En esta década hemos aprendido a interiorizar el euro para la pequeña economía, la de la cesta de la compra, la de las cifras cotidianas de la subsistencia, y ello nos ha ayudado a olvidar no sólo la inflación sobrevenida por el coste de la vida en sí mismo, sino también la residual del redondeo de decimales que se produjo de forma inmediata a la reconversión monetaria. Seguimos convirtiendo a pesetas mentales las grandes cantidades, la de los presupuestos públicos o las de la vivienda, pero la asunción conceptual de los precios domésticos nos ha tendido una trampa de cálculo relativo. El litro de gasolina, 128 pesetas hace diez años, cuesta ahora más de doscientas; un café con tostada y zumo, quinientas. Esa inflación de la calle es muy superior a la de la estadística oficial y tiene un demoledor contrapunto relativo: el salario medio apenas ha subido un 14 por ciento. Y la recesión lo ha empujado a la baja; he ahí el retrato sencillo y crudo de un empobrecimiento colectivo.

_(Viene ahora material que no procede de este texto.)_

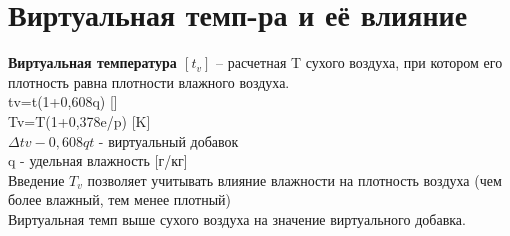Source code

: 
\section{Виртуальная темп-ра и её влияние}
\textbf{Виртуальная температура $[t_v]$} – расчетная T сухого воздуха, при котором его плотность равна плотности влажного воздуха.\\
tv=t(1+0,608q) [\celsius]\\
Tv=T(1+0,378e/p) [K]\\
$\varDelta tv-0,608qt$ - виртуальный добавок\\
q - удельная влажность [г/кг]\\
Введение $T_v$ позволяет учитывать влияние влажности на плотность воздуха (чем более влажный, тем менее плотный)\\
Виртуальная темп выше сухого воздуха на значение виртуального добавка.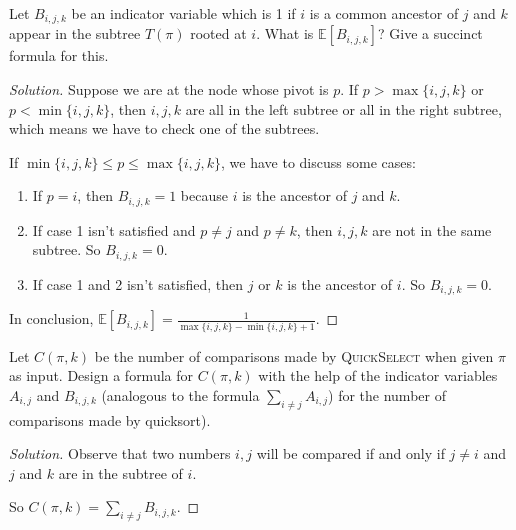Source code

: 


\maketitle

\begin{thm}{}{}
    Let $B_{i,j,k}$ be an indicator variable which is 1 if $i$ is a common ancestor of  $j$ and $k$ appear in the subtree $T(\pi)$ rooted at $i$.
    What is $\mathbb{E}[B_{i,j,k}]$? Give a succinct formula for this.
\end{thm}

\begin{proof}[Solution]
  	Suppose we are at the node whose pivot is $p$. If $p > \max\{i,j,k\}$ or $p < \min\{i,j,k\}$, then $i,j,k$ are all in the left subtree or all in the right subtree, which means we have to check one of the subtrees.
      
    If $\min\{i,j,k\} \leqslant p \leqslant \max\{i,j,k\}$, we have to discuss some cases:
    \begin{enumerate}
        \item If $p=i$, then $B_{i,j,k}=1$ because $i$ is the ancestor of $j$ and $k$.
        \item If case 1 isn't satisfied and $p\ne j$ and $p\ne k$, then $i,j,k$ are not in the same subtree. So $B_{i,j,k}=0$.
        \item If case 1 and 2 isn't satisfied, then $j$ or $k$ is the ancestor of $i$. So $B_{i,j,k}=0$.
    \end{enumerate}
  	
  	In conclusion, $\mathbb{E}[B_{i,j,k}]=\frac{1}{\max\{i,j,k\}-\min\{i,j,k\}+1}$.
\end{proof}

\newpage

\begin{thm}{}{}
	Let $C(\pi,k)$ be the number of comparisons made by \textsc{QuickSelect} when given $\pi$ as input. Design a formula for $C(\pi,k)$ with the help of the indicator variables $A_{i,j}$ and $B_{i,j,k}$ (analogous to the formula $\sum_{i\ne j}A_{i,j}$) for the number of comparisons made by quicksort).
	
\end{thm}

\begin{proof}[Solution]
	Observe that two numbers $i,j$ will be compared if and only if $j\ne i$ and $j$ and $k$ are in the subtree of $i$.
	
	So $C(\pi,k)=\sum_{i\ne j}B_{i,j,k}$.
\end{proof}





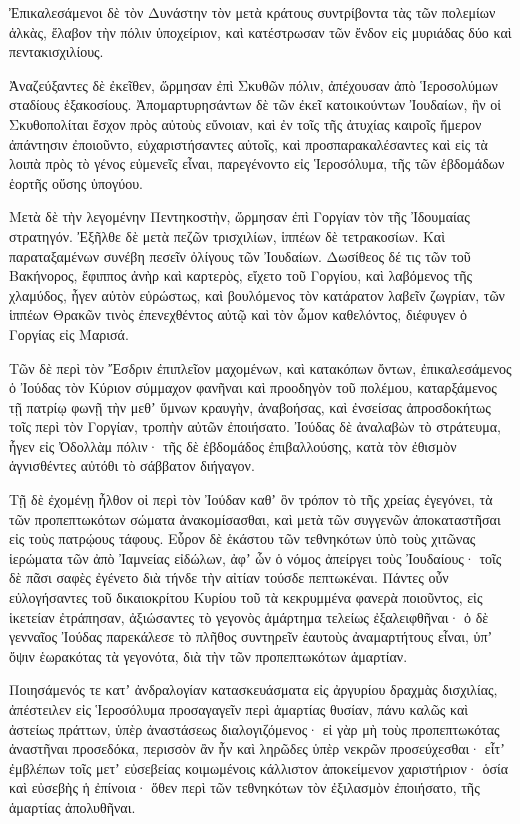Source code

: {Ἐπικαλεσάμενοι δὲ τὸν Δυνάστην τὸν μετὰ κράτους συντρίβοντα τὰς τῶν πολεμίων ἀλκὰς, ἔλαβον τὴν πόλιν ὑποχείριον, καὶ κατέστρωσαν τῶν ἔνδον εἰς μυριάδας δύο καὶ πεντακισχιλίους.
\par }{\PP {}Ἀναζεύξαντες δὲ ἐκεῖθεν, ὥρμησαν ἐπὶ Σκυθῶν πόλιν, ἀπέχουσαν ἀπὸ Ἱεροσολύμων σταδίους ἑξακοσίους.
Ἀπομαρτυρησάντων δὲ τῶν ἐκεῖ κατοικούντων Ἰουδαίων, ἣν οἱ Σκυθοπολίται ἔσχον πρὸς αὐτοὺς εὔνοιαν, καὶ ἐν τοῖς τῆς ἀτυχίας καιροῖς ἥμερον ἀπάντησιν ἐποιοῦντο,
εὐχαριστήσαντες αὐτοῖς, καὶ προσπαρακαλέσαντες καὶ εἰς τὰ λοιπὰ πρὸς τὸ γένος εὐμενεῖς εἶναι, παρεγένοντο εἰς Ἱεροσόλυμα, τῆς τῶν ἑβδομάδων ἑορτῆς οὕσης ὑπογύου.
\par }{\PP {}Μετὰ δὲ τὴν λεγομένην Πεντηκοστὴν, ὥρμησαν ἐπὶ Γοργίαν τὸν τῆς Ἰδουμαίας στρατηγόν.
Ἐξῆλθε δὲ μετὰ πεζῶν τρισχιλίων, ἱππέων δὲ τετρακοσίων.
Καὶ παραταξαμένων συνέβη πεσεῖν ὀλίγους τῶν Ἰουδαίων.
Δωσίθεος δέ τις τῶν τοῦ Βακήνορος, ἔφιππος ἀνὴρ καὶ καρτερὸς, εἴχετο τοῦ Γοργίου, καὶ λαβόμενος τῆς χλαμύδος, ἦγεν αὐτὸν εὐρώστως, καὶ βουλόμενος τὸν κατάρατον λαβεῖν ζωγρίαν, τῶν ἱππέων Θρακῶν τινὸς ἐπενεχθέντος αὐτῷ καὶ τὸν ὦμον καθελόντος, διέφυγεν ὁ Γοργίας εἰς Μαρισά.
\par }{\PP {}Τῶν δὲ περὶ τὸν Ἔσδριν ἐπιπλεῖον μαχομένων, καὶ κατακόπων ὄντων, ἐπικαλεσάμενος ὁ Ἰούδας τὸν Κύριον σύμμαχον φανῆναι καὶ προοδηγὸν τοῦ πολέμου,
καταρξάμενος τῇ πατρίῳ φωνῇ τὴν μεθʼ ὕμνων κραυγὴν, ἀναβοήσας, καὶ ἐνσείσας ἀπροσδοκήτως τοῖς περὶ τὸν Γοργίαν, τροπὴν αὐτῶν ἐποιήσατο.
Ἰούδας δὲ ἀναλαβὼν τὸ στράτευμα, ἦγεν εἰς Ὀδολλὰμ πόλιν· τῆς δὲ ἑβδομάδος ἐπιβαλλούσης, κατὰ τὸν ἐθισμὸν ἁγνισθέντες αὐτόθι τὸ σάββατον διήγαγον.
\par }{\PP {}Τῇ δὲ ἐχομένῃ ἦλθον οἱ περὶ τὸν Ἰούδαν καθʼ ὃν τρόπον τὸ τῆς χρείας ἐγεγόνει, τὰ τῶν προπεπτωκότων σώματα ἀνακομίσασθαι, καὶ μετὰ τῶν συγγενῶν ἀποκαταστῆσαι εἰς τοὺς πατρῴους τάφους.
Εὗρον δὲ ἑκάστου τῶν τεθνηκότων ὑπὸ τοὺς χιτῶνας ἱερώματα τῶν ἀπὸ Ἰαμνείας εἰδώλων, ἀφʼ ὧν ὁ νόμος ἀπείργει τοὺς Ἰουδαίους· τοῖς δὲ πᾶσι σαφὲς ἐγένετο διὰ τήνδε τὴν αἰτίαν τούσδε πεπτωκέναι.
Πάντες οὖν εὐλογήσαντες τοῦ δικαιοκρίτου Κυρίου τοῦ τὰ κεκρυμμένα φανερὰ ποιοῦντος,
εἰς ἱκετείαν ἐτράπησαν, ἀξιώσαντες τὸ γεγονὸς ἁμάρτημα τελείως ἐξαλειφθῆναι· ὁ δὲ γενναῖος Ἰούδας παρεκάλεσε τὸ πλῆθος συντηρεῖν ἑαυτοὺς ἀναμαρτήτους εἶναι, ὑπʼ ὄψιν ἑωρακότας τὰ γεγονότα, διὰ τὴν τῶν προπεπτωκότων ἁμαρτίαν.
\par }{\PP {}Ποιησάμενός τε κατʼ ἀνδραλογίαν κατασκευάσματα εἰς ἀργυρίου δραχμὰς δισχιλίας, ἀπέστειλεν εἰς Ἱεροσόλυμα προσαγαγεῖν περὶ ἁμαρτίας θυσίαν, πάνυ καλῶς καὶ ἀστείως πράττων, ὑπὲρ ἀναστάσεως διαλογιζόμενος·
εἰ γὰρ μὴ τοὺς προπεπτωκότας ἀναστῆναι προσεδόκα, περισσὸν ἂν ἦν καὶ ληρῶδες ὑπὲρ νεκρῶν προσεύχεσθαι·
εἶτʼ ἐμβλέπων τοῖς μετʼ εὐσεβείας κοιμωμένοις κάλλιστον ἀποκείμενον χαριστήριον· ὁσία καὶ εὐσεβὴς ἡ ἐπίνοια· ὅθεν περὶ τῶν τεθνηκότων τὸν ἐξιλασμὸν ἐποιήσατο, τῆς ἁμαρτίας ἀπολυθῆναι.

}
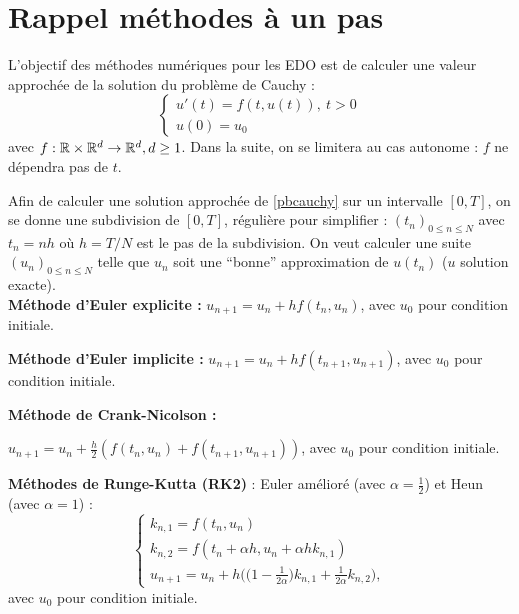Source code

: \documentclass[a4paper,12pt,reqno]{amsart}
\begin{document}

\section{Rappel m\'ethodes \`a un pas}

L'objectif des m\'ethodes num\'eriques pour les EDO est de calculer une valeur approch\'ee de la solution du probl\`eme de Cauchy :
\begin{equation}\label{pbcauchy}
\left\{\begin{array}{l}
u'(t)=f(t,u(t)),\ t>0\\
u(0)=u_0
\end{array}
\right.
\end{equation}
avec $f:\mathbb{R}\times\mathbb{R}^d\to \mathbb{R}^d, d\geq 1$.
Dans la suite, on se limitera au cas autonome : $f$ ne d\'ependra pas de $t$.

Afin de calculer une solution approch\'ee de \eqref{pbcauchy} sur un intervalle $[0,T]$, on se donne une
subdivision de $[0,T]$, r\'eguli\`ere pour simplifier :
$(t_n)_{0\leq n\leq N}$ avec $t_n=nh$ o\`u $h=T/N$ est le pas de la subdivision.  
On veut calculer une suite $(u_n)_{0\leq n\leq N}$ telle
que $u_n$ soit une ``bonne'' approximation de $u(t_n)$ ($u$ solution
exacte). \\

{\bf M\'ethode d'Euler explicite :}
$ u_{n+1}=u_n+h f(t_n,u_n)$, avec $u_0$ pour condition initiale.

{\bf M\'ethode d'Euler implicite :}
$ u_{n+1}=u_n+h f(t_{n+1},u_{n+1})$, avec $u_0$ pour condition initiale.

{\bf M\'ethode de Crank-Nicolson :}
\smallskip
\centerline{$
u_{n+1}=u_n+\frac{h}{2}  (f(t_n,u_n)+f(t_{n+1},u_{n+1}))$, avec $u_0$ pour condition initiale.} 

{\bf M\'ethodes de Runge-Kutta (RK2)} : Euler am\'elior\'e (avec $\alpha = \frac{1}{2}$) et Heun (avec $\alpha=1$) :
\smallskip
$$\left\{
\begin{array}{l}
k_{n,1}=f(t_n,u_n)\\
k_{n,2}=f(t_n+ \alpha h,u_n+\alpha h k_{n,1})\\
u_{n+1}=u_n+h \bigl( \bigl(1 - \frac{1}{2\alpha}\bigl) k_{n,1}+\frac{1}{2\alpha}k_{n,2}\bigl),
\end{array}\right.
$$
avec $u_0$ pour condition initiale.
\end{document}
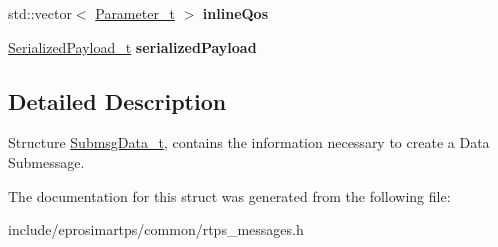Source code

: \begin{DoxyCompactItemize}
\item 
\hypertarget{structeprosima_1_1rtps_1_1_submsg_data__t_a4c44ab16e614637f0f9ce282b3a6d8e9}{std\-::vector$<$ \hyperlink{structeprosima_1_1rtps_1_1_parameter__t}{\-Parameter\-\_\-t} $>$ {\bfseries inline\-Qos}}\label{structeprosima_1_1rtps_1_1_submsg_data__t_a4c44ab16e614637f0f9ce282b3a6d8e9}

\item 
\hypertarget{structeprosima_1_1rtps_1_1_submsg_data__t_a790504a11794e921ba74187ba2c4b0f9}{\hyperlink{structeprosima_1_1rtps_1_1_serialized_payload__t}{\-Serialized\-Payload\-\_\-t} {\bfseries serialized\-Payload}}\label{structeprosima_1_1rtps_1_1_submsg_data__t_a790504a11794e921ba74187ba2c4b0f9}

\end{DoxyCompactItemize}


\subsection{\-Detailed \-Description}
\-Structure \hyperlink{structeprosima_1_1rtps_1_1_submsg_data__t}{\-Submsg\-Data\-\_\-t}, contains the information necessary to create a \-Data \-Submessage. 

\-The documentation for this struct was generated from the following file\-:\begin{DoxyCompactItemize}
\item 
include/eprosimartps/common/rtps\-\_\-messages.\-h\end{DoxyCompactItemize}
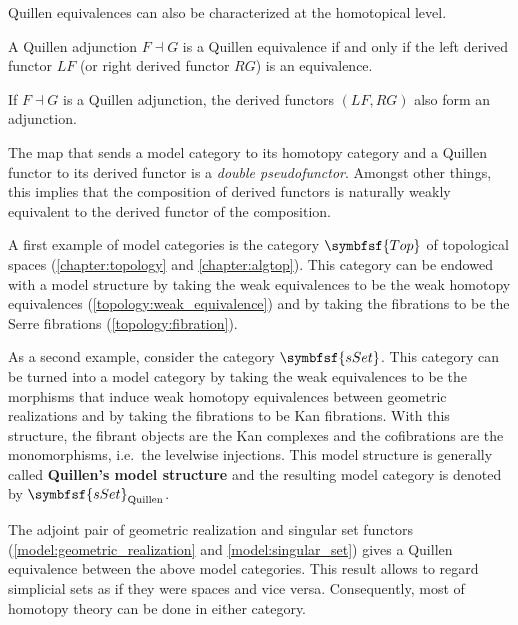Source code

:     Quillen equivalences can also be characterized at the homotopical level.
    \begin{property}
        A Quillen adjunction $F\dashv G$ is a Quillen equivalence if and only if the left derived functor $LF$ (or right derived functor $RG$) is an equivalence.
    \end{property}
    \begin{property}
        If $F\dashv G$ is a Quillen adjunction, the derived functors $(LF,RG)$ also form an adjunction.
    \end{property}

    \begin{property}
        The map that sends a model category to its homotopy category and a Quillen functor to its derived functor is a \textit{double pseudofunctor}. Amongst other things, this implies that the composition of derived functors is naturally weakly equivalent to the derived functor of the composition.
    \end{property}

    \begin{example}
        A first example of model categories is the category $\symbfsf{Top}$ of topological spaces (\cref{chapter:topology} and \cref{chapter:algtop}). This category can be endowed with a model structure by taking the weak equivalences to be the weak homotopy equivalences (\cref{topology:weak_equivalence}) and by taking the fibrations to be the Serre fibrations (\cref{topology:fibration}).
    \end{example}
    \begin{example}\label{model:sset_model_structure}
        As a second example, consider the category $\symbfsf{sSet}$. This category can be turned into a model category by taking the weak equivalences to be the morphisms that induce weak homotopy equivalences between geometric realizations and by taking the fibrations to be Kan fibrations. With this structure, the fibrant objects are the Kan complexes and the cofibrations are the monomorphisms, i.e.~the levelwise injections. This model structure is generally called \textbf{Quillen's model structure} and the resulting model category is denoted by $\symbfsf{sSet}_{\text{Quillen}}$.
    \end{example}

    \begin{property}[Quillen]\label{cat:quillen_sset_top}
        The adjoint pair of geometric realization and singular set functors (\cref{model:geometric_realization} and \cref{model:singular_set}) gives a Quillen equivalence between the above model categories. This result allows to regard simplicial sets as if they were spaces and vice versa. Consequently, most of homotopy theory can be done in either category.
    \end{property}

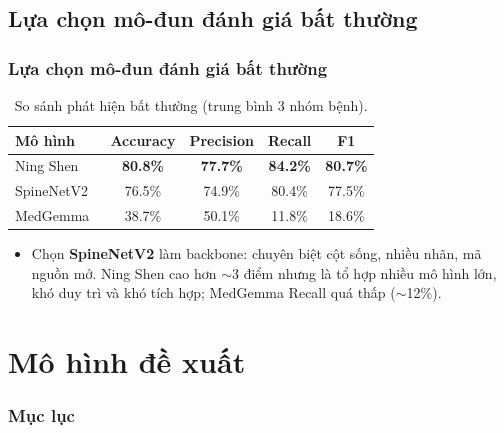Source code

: \documentclass{beamer}
\numberwithin{figure}{section}
\numberwithin{table}{section}
\begin{document}
\subsection{Lựa chọn mô-đun đánh giá bất thường}
\begin{frame}
\frametitle{Lựa chọn mô-đun đánh giá bất thường}
\begin{table}
\centering
\small
\renewcommand{\arraystretch}{1.2}
\begin{tabular}{lcccc}
\toprule
\textbf{Mô hình} & \textbf{Accuracy} & \textbf{Precision} & \textbf{Recall} & \textbf{F1} \\
\midrule
Ning Shen~\cite{nshen7_rsna2024}   & \textbf{80.8\%} & \textbf{77.7\%} & \textbf{84.2\%} & \textbf{80.7\%} \\
SpineNetV2~\cite{windsor2022spinenetv2}  & 76.5\% & 74.9\% & 80.4\% & 77.5\% \\
MedGemma~\cite{google2025medgemma}    & 38.7\% & 50.1\% & 11.8\% & 18.6\% \\
\bottomrule
\end{tabular}
\caption{So sánh phát hiện bất thường (trung bình 3 nhóm bệnh).}
\end{table}
\begin{itemize}
    \item[$\rightarrow$] Chọn \textbf{SpineNetV2} làm backbone: chuyên biệt cột sống, nhiều nhãn, mã nguồn mở. Ning Shen cao hơn $\sim$3 điểm nhưng là tổ hợp nhiều mô hình lớn, khó duy trì và khó tích hợp; MedGemma Recall quá thấp ($\sim$12\%).
\end{itemize}
\end{frame}




\section{Mô hình đề xuất}
{
    \begin{frame}[t]
        \frametitle{Mục lục}
    \end{frame}
}
\end{document}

Ésa es la historia, aunque no toda la historia. El euro impulsó las exportaciones, estabilizó la economía y dio cobertura a una etapa de prosperidad que se ha truncado de manera abrupta en los últimos años. Por las fisuras que quedaron abiertas al establecerse la unión monetaria se ha colado una pavorosa crisis financiera; no estaban previstas las trampas en aquel juego de apariencia honorable. La ruptura sería una catástrofe; el mal menor es ahora la continuidad de un sistema pensado desde el optimismo cuyas imperfecciones han aflorado al manifestarse las primeras dificultades. Las reglas no contemplaban que alguien dejara de pagar sus deudas.
El relato real de la crisis lo pueden contar aquellas cinco mil pesetas con las que uno podía pasar una jornada razonable. Hoy volarían en unas horas, sin margen para imprevistos ni lujos, con la fragilidad de un espejismo o de una bruma. Cinco mil pesetas al día son novecientos euros al mes; un salario por debajo de la frontera psicológica del mileurismo. Compárese el poder adquisitivo de entonces y de ahora y estará escrita la verdadera historia que los García no nos contaron.